*** Opening of THE INPUT ***

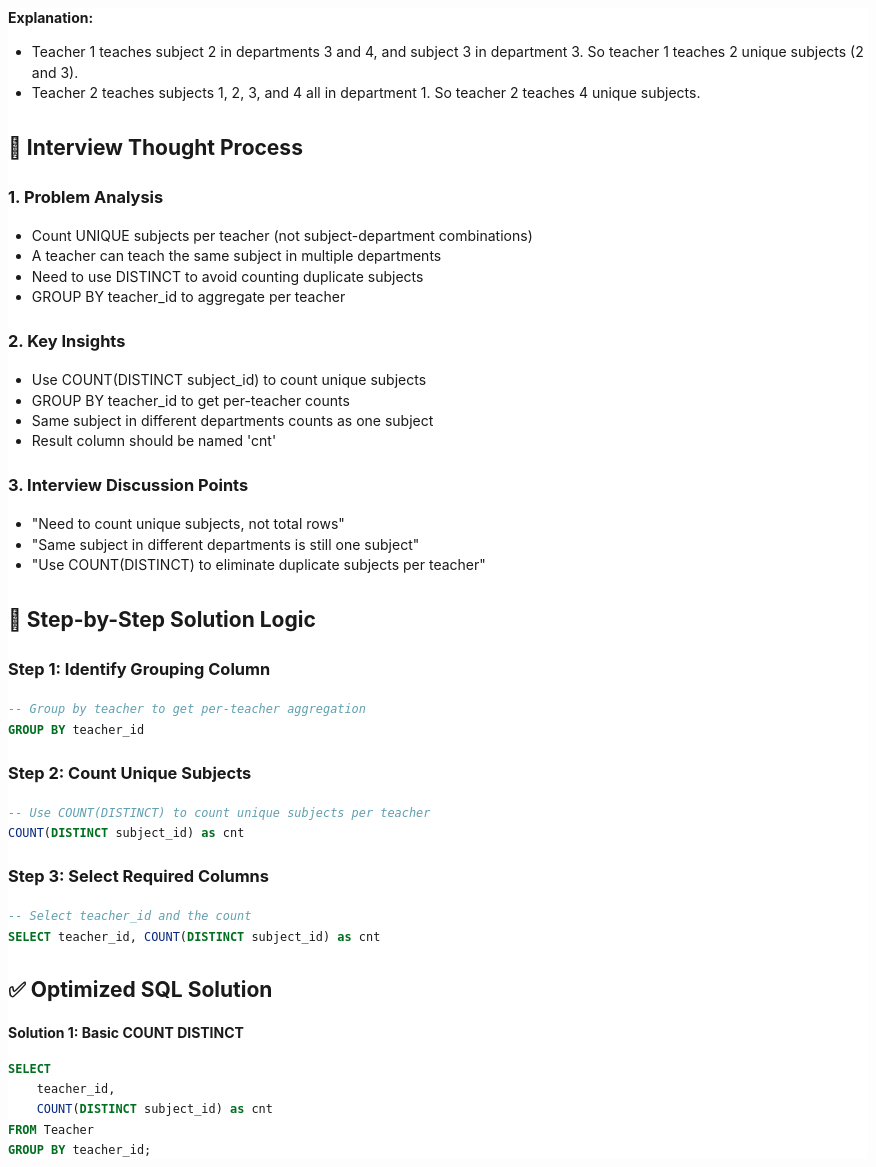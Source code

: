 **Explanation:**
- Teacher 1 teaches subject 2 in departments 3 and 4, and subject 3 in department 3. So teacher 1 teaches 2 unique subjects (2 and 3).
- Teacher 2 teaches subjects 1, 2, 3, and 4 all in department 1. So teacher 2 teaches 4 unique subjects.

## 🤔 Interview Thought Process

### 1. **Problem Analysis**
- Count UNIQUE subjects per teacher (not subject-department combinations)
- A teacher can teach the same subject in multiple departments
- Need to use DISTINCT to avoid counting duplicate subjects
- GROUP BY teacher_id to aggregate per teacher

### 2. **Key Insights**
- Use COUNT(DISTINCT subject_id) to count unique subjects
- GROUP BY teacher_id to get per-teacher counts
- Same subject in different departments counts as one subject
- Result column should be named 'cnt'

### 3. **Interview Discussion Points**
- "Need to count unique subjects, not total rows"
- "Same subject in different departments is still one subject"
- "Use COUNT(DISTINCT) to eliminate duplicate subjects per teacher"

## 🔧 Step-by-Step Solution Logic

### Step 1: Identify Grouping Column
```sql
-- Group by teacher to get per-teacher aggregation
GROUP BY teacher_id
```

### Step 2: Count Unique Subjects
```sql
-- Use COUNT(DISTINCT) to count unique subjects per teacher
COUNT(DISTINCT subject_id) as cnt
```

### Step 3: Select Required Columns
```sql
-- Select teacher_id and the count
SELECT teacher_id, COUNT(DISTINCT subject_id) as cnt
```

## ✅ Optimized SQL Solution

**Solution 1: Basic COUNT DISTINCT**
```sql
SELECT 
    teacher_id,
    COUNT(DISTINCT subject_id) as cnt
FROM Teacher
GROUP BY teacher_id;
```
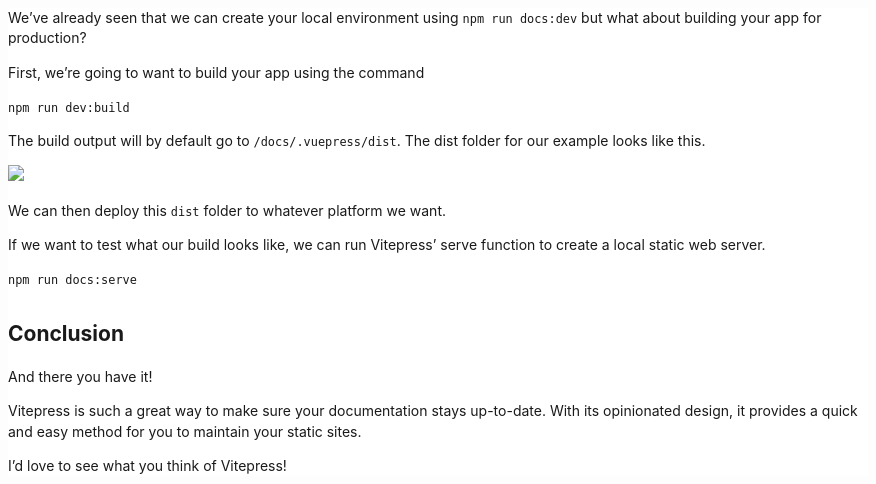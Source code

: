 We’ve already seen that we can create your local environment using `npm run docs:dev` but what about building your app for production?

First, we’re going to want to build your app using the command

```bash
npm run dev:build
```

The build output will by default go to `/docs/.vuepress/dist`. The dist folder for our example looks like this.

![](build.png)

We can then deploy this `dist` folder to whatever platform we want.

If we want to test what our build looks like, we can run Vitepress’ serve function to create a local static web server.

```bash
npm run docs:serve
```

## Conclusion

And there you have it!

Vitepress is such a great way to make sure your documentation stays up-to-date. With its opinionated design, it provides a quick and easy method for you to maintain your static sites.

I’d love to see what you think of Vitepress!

*** Close of THE INPUT ***

**EXERCISE OBJECTIVE**. What you return should be exactly the lines above, starting at the one with "## 🤔 Interview Thought Process" and ending at the one with "## ✅ Optimized SQL Solution", and nothing else.

**RESULT BELOW**.
## 🤔 Interview Thought Process

### 1. **Problem Analysis**
- Count UNIQUE subjects per teacher (not subject-department combinations)
- A teacher can teach the same subject in multiple departments
- Need to use DISTINCT to avoid counting duplicate subjects
- GROUP BY teacher_id to aggregate per teacher

### 2. **Key Insights**
- Use COUNT(DISTINCT subject_id) to count unique subjects
- GROUP BY teacher_id to get per-teacher counts
- Same subject in different departments counts as one subject
- Result column should be named 'cnt'

### 3. **Interview Discussion Points**
- "Need to count unique subjects, not total rows"
- "Same subject in different departments is still one subject"
- "Use COUNT(DISTINCT) to eliminate duplicate subjects per teacher"

## 🔧 Step-by-Step Solution Logic

### Step 1: Identify Grouping Column
```sql
-- Group by teacher to get per-teacher aggregation
GROUP BY teacher_id
```

### Step 2: Count Unique Subjects
```sql
-- Use COUNT(DISTINCT) to count unique subjects per teacher
COUNT(DISTINCT subject_id) as cnt
```

### Step 3: Select Required Columns
```sql
-- Select teacher_id and the count
SELECT teacher_id, COUNT(DISTINCT subject_id) as cnt
```

## ✅ Optimized SQL Solution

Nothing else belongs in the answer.